__INSTRUCTIONS TO FOLLOW__: Using the data beneath this instruction, retype only the lines from the one that contains "You'll also need to install the VS" down to the one that contains "and press **Next**.", both included, exactly as they appear.

[Stored items]
——
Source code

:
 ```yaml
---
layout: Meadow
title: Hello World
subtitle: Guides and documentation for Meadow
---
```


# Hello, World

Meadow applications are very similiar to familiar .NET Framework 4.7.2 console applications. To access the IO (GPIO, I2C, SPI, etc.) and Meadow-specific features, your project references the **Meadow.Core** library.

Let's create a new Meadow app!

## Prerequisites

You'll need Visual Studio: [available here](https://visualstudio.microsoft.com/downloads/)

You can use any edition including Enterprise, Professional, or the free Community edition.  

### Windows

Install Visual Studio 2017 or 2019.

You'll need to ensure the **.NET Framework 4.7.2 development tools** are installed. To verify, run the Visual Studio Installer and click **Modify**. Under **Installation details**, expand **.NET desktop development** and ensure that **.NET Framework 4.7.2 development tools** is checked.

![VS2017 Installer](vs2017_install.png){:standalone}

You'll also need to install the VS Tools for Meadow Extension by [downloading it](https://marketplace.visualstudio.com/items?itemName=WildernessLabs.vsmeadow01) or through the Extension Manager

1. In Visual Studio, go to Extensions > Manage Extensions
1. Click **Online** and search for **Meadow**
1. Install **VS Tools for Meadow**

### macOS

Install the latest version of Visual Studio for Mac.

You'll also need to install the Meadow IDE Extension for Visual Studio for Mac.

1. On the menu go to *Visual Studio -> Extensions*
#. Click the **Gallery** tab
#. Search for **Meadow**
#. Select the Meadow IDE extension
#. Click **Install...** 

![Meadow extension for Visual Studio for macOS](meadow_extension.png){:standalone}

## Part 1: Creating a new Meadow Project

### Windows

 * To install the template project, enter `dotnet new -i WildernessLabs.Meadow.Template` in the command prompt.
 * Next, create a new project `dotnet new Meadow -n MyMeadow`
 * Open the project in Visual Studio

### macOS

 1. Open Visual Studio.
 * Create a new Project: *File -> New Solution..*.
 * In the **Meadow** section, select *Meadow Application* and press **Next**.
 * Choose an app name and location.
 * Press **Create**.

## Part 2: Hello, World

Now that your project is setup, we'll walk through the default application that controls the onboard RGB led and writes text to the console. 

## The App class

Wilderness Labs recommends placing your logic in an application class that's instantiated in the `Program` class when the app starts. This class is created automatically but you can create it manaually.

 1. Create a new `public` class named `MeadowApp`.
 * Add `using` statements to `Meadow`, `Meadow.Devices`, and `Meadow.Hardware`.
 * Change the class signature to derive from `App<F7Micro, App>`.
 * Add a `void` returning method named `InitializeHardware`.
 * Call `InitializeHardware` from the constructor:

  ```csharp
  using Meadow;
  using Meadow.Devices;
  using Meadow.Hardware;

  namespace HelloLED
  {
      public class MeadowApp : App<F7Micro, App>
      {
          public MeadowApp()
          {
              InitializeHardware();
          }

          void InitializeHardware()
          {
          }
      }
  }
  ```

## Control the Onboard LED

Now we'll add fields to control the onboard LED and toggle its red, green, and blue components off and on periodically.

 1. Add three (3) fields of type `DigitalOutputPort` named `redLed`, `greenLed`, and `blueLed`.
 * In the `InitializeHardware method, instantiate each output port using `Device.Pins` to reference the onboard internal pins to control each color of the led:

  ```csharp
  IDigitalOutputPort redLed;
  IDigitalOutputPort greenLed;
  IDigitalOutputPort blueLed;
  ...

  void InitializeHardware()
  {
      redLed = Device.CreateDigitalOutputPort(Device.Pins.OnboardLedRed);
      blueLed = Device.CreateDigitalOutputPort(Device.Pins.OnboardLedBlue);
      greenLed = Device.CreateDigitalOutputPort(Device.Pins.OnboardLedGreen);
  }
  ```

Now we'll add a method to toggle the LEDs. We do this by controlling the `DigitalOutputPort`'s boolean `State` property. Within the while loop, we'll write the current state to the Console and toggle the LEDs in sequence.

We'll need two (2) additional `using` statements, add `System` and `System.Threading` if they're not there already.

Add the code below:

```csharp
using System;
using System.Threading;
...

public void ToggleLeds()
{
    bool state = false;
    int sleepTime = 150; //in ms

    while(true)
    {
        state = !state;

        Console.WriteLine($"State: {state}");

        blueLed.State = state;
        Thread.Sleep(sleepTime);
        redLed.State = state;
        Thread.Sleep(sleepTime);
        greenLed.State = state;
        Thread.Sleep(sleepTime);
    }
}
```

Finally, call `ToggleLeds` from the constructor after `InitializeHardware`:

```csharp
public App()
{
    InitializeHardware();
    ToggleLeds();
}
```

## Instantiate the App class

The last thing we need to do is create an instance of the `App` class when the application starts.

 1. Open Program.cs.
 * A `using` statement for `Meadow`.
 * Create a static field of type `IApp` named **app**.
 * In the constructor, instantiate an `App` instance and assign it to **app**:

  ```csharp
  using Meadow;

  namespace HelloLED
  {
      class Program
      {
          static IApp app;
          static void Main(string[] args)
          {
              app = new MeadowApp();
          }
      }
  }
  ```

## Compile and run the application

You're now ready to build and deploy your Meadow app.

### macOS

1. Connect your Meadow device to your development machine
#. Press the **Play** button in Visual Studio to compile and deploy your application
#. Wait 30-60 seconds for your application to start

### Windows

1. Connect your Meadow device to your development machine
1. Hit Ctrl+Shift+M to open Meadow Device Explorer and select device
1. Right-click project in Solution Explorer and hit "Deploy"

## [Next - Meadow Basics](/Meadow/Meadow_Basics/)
——
__TASK RESPONSE__:
You'll also need to install the VS Tools for Meadow Extension by [downloading it](https://marketplace.visualstudio.com/items?itemName=WildernessLabs.vsmeadow01) or through the Extension Manager

1. In Visual Studio, go to Extensions > Manage Extensions
1. Click **Online** and search for **Meadow**
1. Install **VS Tools for Meadow**

### macOS

Install the latest version of Visual Studio for Mac.

You'll also need to install the Meadow IDE Extension for Visual Studio for Mac.

1. On the menu go to *Visual Studio -> Extensions*
#. Click the **Gallery** tab
#. Search for **Meadow**
#. Select the Meadow IDE extension
#. Click **Install...** 

![Meadow extension for Visual Studio for macOS](meadow_extension.png){:standalone}

## Part 1: Creating a new Meadow Project

### Windows

 * To install the template project, enter `dotnet new -i WildernessLabs.Meadow.Template` in the command prompt.
 * Next, create a new project `dotnet new Meadow -n MyMeadow`
 * Open the project in Visual Studio

### macOS

 1. Open Visual Studio.
 * Create a new Project: *File -> New Solution..*.
 * In the **Meadow** section, select *Meadow Application* and press **Next**.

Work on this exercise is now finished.